But for all that remains the same, Antarctica is constantly changing. Every year, the continent doubles in size as the ocean freezes around it; the ice shelf shifts; glaciers calve off. Whales once hunted are now protected; krill once ignored are now trawled; land once desolate now sees thousands of tourists a season.
I make myself a cold supper of leftover pasta and think of our return. Back on the Cormorant, Thom and I will be eating well, my solitude will be replaced with lectures and slide shows, and I’ll wish I were here, among the penguins.
I finish eating and clean up. At nearly ten o’clock, it’s bright outside, the sun still hours away from its temporary disappearance. I take a walk, heading up toward the colony that was so heavily trafficked today, the one the man visited before he fell. The penguins are still active, bringing rocks to fortify their nests, feeding their chicks.
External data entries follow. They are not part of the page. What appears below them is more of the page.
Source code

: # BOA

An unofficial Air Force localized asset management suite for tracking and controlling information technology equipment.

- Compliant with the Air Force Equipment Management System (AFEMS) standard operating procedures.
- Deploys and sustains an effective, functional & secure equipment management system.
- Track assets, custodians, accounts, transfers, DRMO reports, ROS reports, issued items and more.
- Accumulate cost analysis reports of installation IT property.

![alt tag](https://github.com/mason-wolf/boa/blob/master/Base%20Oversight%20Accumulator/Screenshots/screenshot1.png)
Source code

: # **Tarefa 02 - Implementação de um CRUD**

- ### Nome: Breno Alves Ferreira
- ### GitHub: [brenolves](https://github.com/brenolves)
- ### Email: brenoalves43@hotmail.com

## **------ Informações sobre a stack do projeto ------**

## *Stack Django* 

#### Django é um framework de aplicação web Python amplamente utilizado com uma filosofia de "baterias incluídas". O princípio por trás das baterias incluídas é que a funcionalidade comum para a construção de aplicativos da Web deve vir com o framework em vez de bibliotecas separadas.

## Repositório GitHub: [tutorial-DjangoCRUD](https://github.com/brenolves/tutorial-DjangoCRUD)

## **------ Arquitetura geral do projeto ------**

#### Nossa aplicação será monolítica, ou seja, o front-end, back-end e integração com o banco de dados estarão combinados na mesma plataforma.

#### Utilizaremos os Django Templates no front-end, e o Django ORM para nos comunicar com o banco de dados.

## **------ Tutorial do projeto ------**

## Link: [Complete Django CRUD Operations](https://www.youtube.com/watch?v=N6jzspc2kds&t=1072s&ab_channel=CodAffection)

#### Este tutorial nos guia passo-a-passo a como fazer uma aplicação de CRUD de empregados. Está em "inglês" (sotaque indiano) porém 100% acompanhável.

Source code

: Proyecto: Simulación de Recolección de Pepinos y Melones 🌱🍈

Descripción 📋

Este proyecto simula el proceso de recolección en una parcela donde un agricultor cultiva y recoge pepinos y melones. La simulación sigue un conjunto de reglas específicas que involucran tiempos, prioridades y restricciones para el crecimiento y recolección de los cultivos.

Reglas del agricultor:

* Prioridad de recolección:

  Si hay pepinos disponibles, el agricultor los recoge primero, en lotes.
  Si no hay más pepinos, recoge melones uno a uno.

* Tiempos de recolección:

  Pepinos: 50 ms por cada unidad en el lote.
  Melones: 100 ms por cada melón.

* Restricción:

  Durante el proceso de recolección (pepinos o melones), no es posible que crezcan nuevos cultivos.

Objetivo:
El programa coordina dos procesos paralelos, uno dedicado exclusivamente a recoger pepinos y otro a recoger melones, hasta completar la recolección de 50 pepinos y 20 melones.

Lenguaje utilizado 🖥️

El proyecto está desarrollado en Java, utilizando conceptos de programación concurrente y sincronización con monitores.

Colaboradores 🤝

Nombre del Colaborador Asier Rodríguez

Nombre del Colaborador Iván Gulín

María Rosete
Some are sitting on eggs; others are returning from the sea to reunite with their mates, greeting one another with a call of recognition, a high-pitched rattling squawk.
I sit down on a rock, about fifteen feet away from the nearest nest, and watch the birds amble up the trail from the water. They appear to be ignoring me, but I know that they aren’t; I know that their heart rates increase when I walk past, that they move faster when I’m around. Thom and I have been studying the two largest penguin colonies here, tracking their numbers and rates of reproduction, to gauge the effects of tourism and human contact. This island is one of the most frequently visited spots in Antarctica, and our data show that the birds have noticed: They’re experiencing stress, lower birth rates, fewer fledging chicks. It’s a strange irony that the hands that feed our research are the same hands that guide the Cormorant here every season, and I’ve often contemplated what will happen when the results of our study are published.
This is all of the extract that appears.